More undue modesty. For while Cowans covered every blade of mud in Wolves' Cup victories over Sheffield Wednesday and Leicester, his distributive skills compared favourably with those of vaunted whippersnappers like Chris Bart-Williams and Mark Draper. Feeling appreciated, he explained, was important.

"At my age you need people to show faith in you. It's fair to say that I probably wouldn't be with Wolves now if Graham Taylor wasn't in charge. He knows exactly what I can and can't do."

The Sid pro quo is informed by observation of his manager in the daily routine of club football, Taylor's natural habitat. Cowans believes he has purged his traumas with the national team. "He has mellowed slightly and doesn't get as worked up as he used to, though he still has a passion for the game and desperately wants to take this club into the Premiership.

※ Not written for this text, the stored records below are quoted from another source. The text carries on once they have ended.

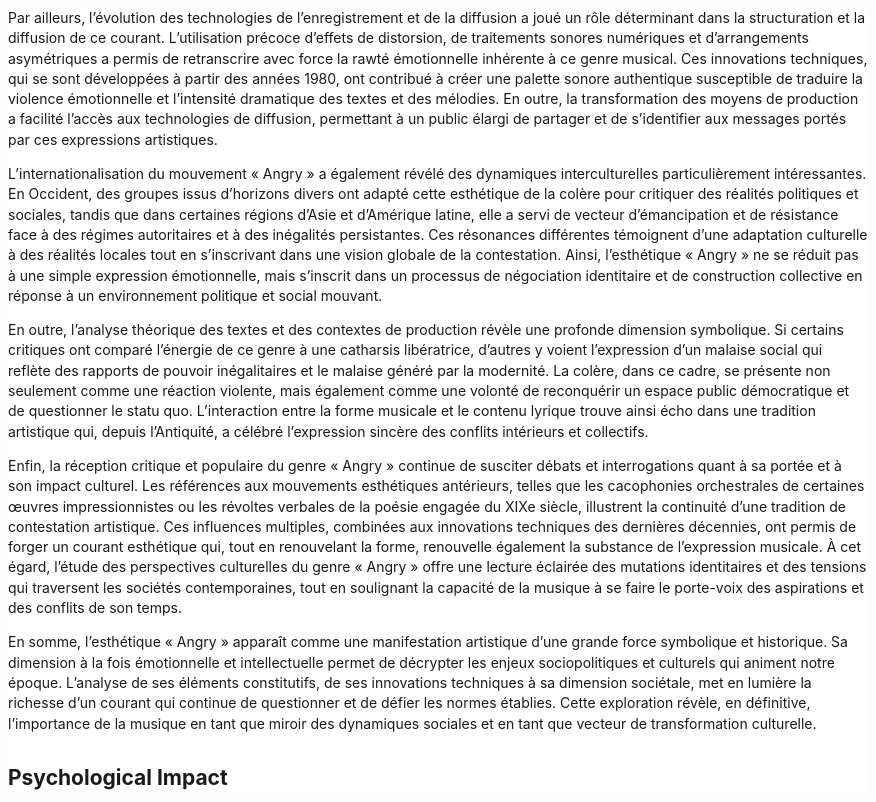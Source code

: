 Par ailleurs, l’évolution des technologies de l’enregistrement et de la diffusion a joué un rôle
déterminant dans la structuration et la diffusion de ce courant. L’utilisation précoce d’effets de
distorsion, de traitements sonores numériques et d’arrangements asymétriques a permis de
retranscrire avec force la rawté émotionnelle inhérente à ce genre musical. Ces innovations
techniques, qui se sont développées à partir des années 1980, ont contribué à créer une palette
sonore authentique susceptible de traduire la violence émotionnelle et l’intensité dramatique des
textes et des mélodies. En outre, la transformation des moyens de production a facilité l’accès aux
technologies de diffusion, permettant à un public élargi de partager et de s’identifier aux messages
portés par ces expressions artistiques.

L’internationalisation du mouvement « Angry » a également révélé des dynamiques interculturelles
particulièrement intéressantes. En Occident, des groupes issus d’horizons divers ont adapté cette
esthétique de la colère pour critiquer des réalités politiques et sociales, tandis que dans
certaines régions d’Asie et d’Amérique latine, elle a servi de vecteur d’émancipation et de
résistance face à des régimes autoritaires et à des inégalités persistantes. Ces résonances
différentes témoignent d’une adaptation culturelle à des réalités locales tout en s’inscrivant dans
une vision globale de la contestation. Ainsi, l’esthétique « Angry » ne se réduit pas à une simple
expression émotionnelle, mais s’inscrit dans un processus de négociation identitaire et de
construction collective en réponse à un environnement politique et social mouvant.

En outre, l’analyse théorique des textes et des contextes de production révèle une profonde
dimension symbolique. Si certains critiques ont comparé l’énergie de ce genre à une catharsis
libératrice, d’autres y voient l’expression d’un malaise social qui reflète des rapports de pouvoir
inégalitaires et le malaise généré par la modernité. La colère, dans ce cadre, se présente non
seulement comme une réaction violente, mais également comme une volonté de reconquérir un espace
public démocratique et de questionner le statu quo. L’interaction entre la forme musicale et le
contenu lyrique trouve ainsi écho dans une tradition artistique qui, depuis l’Antiquité, a célébré
l’expression sincère des conflits intérieurs et collectifs.

Enfin, la réception critique et populaire du genre « Angry » continue de susciter débats et
interrogations quant à sa portée et à son impact culturel. Les références aux mouvements esthétiques
antérieurs, telles que les cacophonies orchestrales de certaines œuvres impressionnistes ou les
révoltes verbales de la poésie engagée du XIXe siècle, illustrent la continuité d’une tradition de
contestation artistique. Ces influences multiples, combinées aux innovations techniques des
dernières décennies, ont permis de forger un courant esthétique qui, tout en renouvelant la forme,
renouvelle également la substance de l’expression musicale. À cet égard, l’étude des perspectives
culturelles du genre « Angry » offre une lecture éclairée des mutations identitaires et des tensions
qui traversent les sociétés contemporaines, tout en soulignant la capacité de la musique à se faire
le porte-voix des aspirations et des conflits de son temps.

En somme, l’esthétique « Angry » apparaît comme une manifestation artistique d’une grande force
symbolique et historique. Sa dimension à la fois émotionnelle et intellectuelle permet de décrypter
les enjeux sociopolitiques et culturels qui animent notre époque. L’analyse de ses éléments
constitutifs, de ses innovations techniques à sa dimension sociétale, met en lumière la richesse
d’un courant qui continue de questionner et de défier les normes établies. Cette exploration révèle,
en définitive, l’importance de la musique en tant que miroir des dynamiques sociales et en tant que
vecteur de transformation culturelle.

## Psychological Impact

"Steve Harrison [Taylor's coach, previously with Palace] takes a lot of the training, but once we get towards the weekend the gaffer will come out and start working with us. He's more thorough in his organisation and preparation than anyone I've played for, and always knows the opposition inside out."

Praise indeed given that Cowans shared in Blackburn's rise under Kenny Dalglish, who is renowned for attention to detail. Yet he admitted he was as surprised as he was delighted in 1990 when Taylor picked him ahead of Gazza in Dublin. "Like thousands of others," he said, "I still don't understand his reasons for bringing me back."

His task now is to strike up a rapport with Steve Bull. Wolves' serial scorer is radically different in style from Platt, who in his Villa days would surge into the goal area from deep positions, almost unnoticed. Bull likes to spin off his marker on to balls hit over the top.

Which is where Cowans, a master of the 40-yard pass, comes in. He argues that it is too simplistic to characterise such service as another example of Taylor's adherence to the long-ball game. "I don't think he would have brought me here just to hoof it forward hopefully," he said.

Provided Bull recovers from a "dead leg", the tie at Selhurst Park will be only the fifth time he and Cowans have played together. While Harrison has warned Wolves of the pace a youthful Palace side possess, Cowans is encouraged by the absence of Chris Armstrong, and believes they may have a vital edge in experience.

As well as the injury to Bull, Wolves lost John De Wolf, probably for the season, in a midweek win over Sunderland which put them third in the First Division. That still leaves the know-how of David Kelly, Peter Shirtliff and Cowans himself, though he cautioned: "We also have to show we've got the hunger."

For Cowans, who has never progressed beyond the last eight, an appetite for the fray has never been a problem. The morning we met, practice had been conducted in the face of snow, hail and a bone-chilling wind. So what keeps "Sid" running? "The fact that I enjoy it so much...the training, and performing in front of full houses.

"In that respect, coming to Wolves has been a real kick up the backside for me. I'm grateful that I still have the opportunity to do what I love doing."